In the history of Quakerism, the distribution of soup, particularly to homeless people, was often a practical expression of faith.
This was the case in the Irish famine and in Germany in the twentieth century – but today in London, this simple act of charity has provoked a heated debate.
Homeless people in an area of central London face the prospect of a legal ban on rough sleeping and soup runs. Westminster Council is considering a by-law that would apply to a designated zone near Westminster’s Roman Catholic cathedral.
The news has turned a number of charities against the council and sparked a war of words, with two sides making contradictory claims about homelessness in the area.
A spokesperson for Westminster Council told the Friend that there have been police reports of violence and anti-social behaviour among large crowds queueing for food. He insisted: ‘It’s intimidating for local residents, particularly the elderly’.
David Coombe, chief executive of the Coombe Trust, maintained that his organisation’s regular soup run in the area is well organised and that there have been ‘zero incidents’ of intimidation. He told the Friend that he considers crowds leaving pubs and clubs to be more intimidating.
He acknowledged that some charities have problems with soup runs, but said this could be addressed with a code of conduct for groups distributing food.
David Coombe suggested the ban was due to ‘the royal wedding that’s happening and of course the Olympics next year’.
In response, the council said that the designated zone is not a strongly popular tourist area. The Coombe Trust maintain they are setting a precedent and are concerned that the zone may be extended.

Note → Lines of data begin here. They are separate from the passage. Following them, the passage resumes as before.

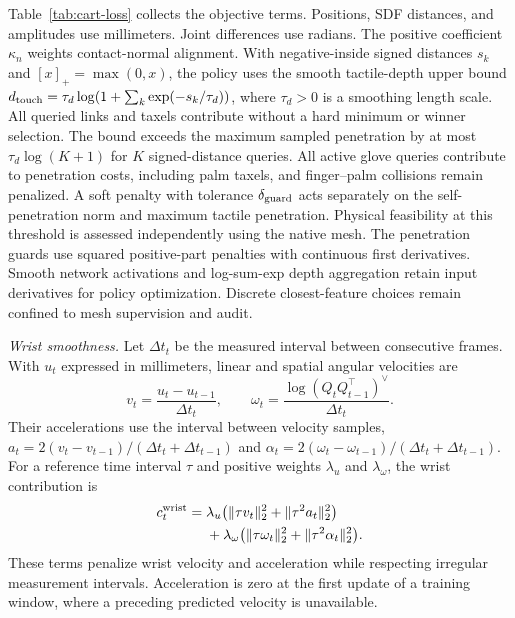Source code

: Table~\ref{tab:cart-loss} collects the objective terms. Positions, SDF distances, and amplitudes use millimeters. Joint differences use radians. The positive coefficient $\kappa_n$ weights contact-normal alignment. With negative-inside signed distances $s_k$ and $[x]_+=\max(0,x)$, the policy uses the smooth tactile-depth upper bound $d_{\rm touch}=\tau_d\log(1+\sum_k\exp(-s_k/\tau_d))$, where $\tau_d>0$ is a smoothing length scale. All queried links and taxels contribute without a hard minimum or winner selection. The bound exceeds the maximum sampled penetration by at most $\tau_d\log(K+1)$ for $K$ signed-distance queries. All active glove queries contribute to penetration costs, including palm taxels, and finger--palm collisions remain penalized. A soft penalty with tolerance $\delta_{\rm guard}$ acts separately on the self-penetration norm and maximum tactile penetration. Physical feasibility at this threshold is assessed independently using the native mesh. The penetration guards use squared positive-part penalties with continuous first derivatives. Smooth network activations and log-sum-exp depth aggregation retain input derivatives for policy optimization. Discrete closest-feature choices remain confined to mesh supervision and audit.

\textit{Wrist smoothness.} Let $\Delta t_t$ be the measured interval between consecutive frames. With $u_t$ expressed in millimeters, linear and spatial angular velocities are
\begin{equation}
    v_t=\frac{u_t-u_{t-1}}{\Delta t_t},\qquad
    \omega_t=\frac{\log(Q_tQ_{t-1}^\top)^\vee}{\Delta t_t}.
    \label{eq:cart-wrist-velocity}
\end{equation}
Their accelerations use the interval between velocity samples, $a_t=2(v_t-v_{t-1})/(\Delta t_t+\Delta t_{t-1})$ and $\alpha_t=2(\omega_t-\omega_{t-1})/(\Delta t_t+\Delta t_{t-1})$. For a reference time interval $\tau$ and positive weights $\lambda_u$ and $\lambda_\omega$, the wrist contribution is
\begin{equation}
\begin{aligned}
    c_t^{\rm wrist}
    ={}&\lambda_u\bigl(\|\tau v_t\|_2^2+\|\tau^2 a_t\|_2^2\bigr)\\
       &+\lambda_\omega\bigl(\|\tau\omega_t\|_2^2
                         +\|\tau^2\alpha_t\|_2^2\bigr).
\end{aligned}
    \label{eq:cart-wrist-smooth}
\end{equation}
These terms penalize wrist velocity and acceleration while respecting irregular measurement intervals. Acceleration is zero at the first update of a training window, where a preceding predicted velocity is unavailable.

Faith groups have joined the debate. Quaker Social Action, while working on longer-term approaches to poverty, said they see the value of soup runs and are opposed to the measure.
Alison Tomlin, president of Methodist Conference, argued that the proposed by-law ‘belongs in a Victorian statute-book, not in the laws of a decent twenty-first century community’.
Westminster’s spokesperson said: ‘There’s absolutely no need for people to be queueing for food’ because the area has ‘plenty of hostels’. David Coombe said that some homeless people stay away from hostels due to bad experiences of violence or theft.
The council told the Friend that they have been consulting with local charities over the issue for a decade. In contrast, Alastair Murray of the Christian network Housing Justice, which is supported by Quaker Peace & Social Witness, alleged that Westminster Council consistently ‘obstructs the efforts of churches and volunteer-led agencies reaching out to homeless and poor people on the streets’; but not all charities share his view.
St Mungo’s, a charity seeking to prevent homelessness, say they share local concerns about ‘the excessive number of soup runs’. But they also oppose moves to criminalise rough sleeping and any attempt to ‘stigmatise someone forced to sleep rough’.
With Westminster Council’s consultation due to end on 25 March, the by-law could come into force in October. The controversy may then move to the courts. The Coombe Trust is threatening to break the law, despite the possibility of a fine for each offence.
David Coombe told the Friend, ‘I feel so strongly, I will defy the ban and I will continue to defy the ban’.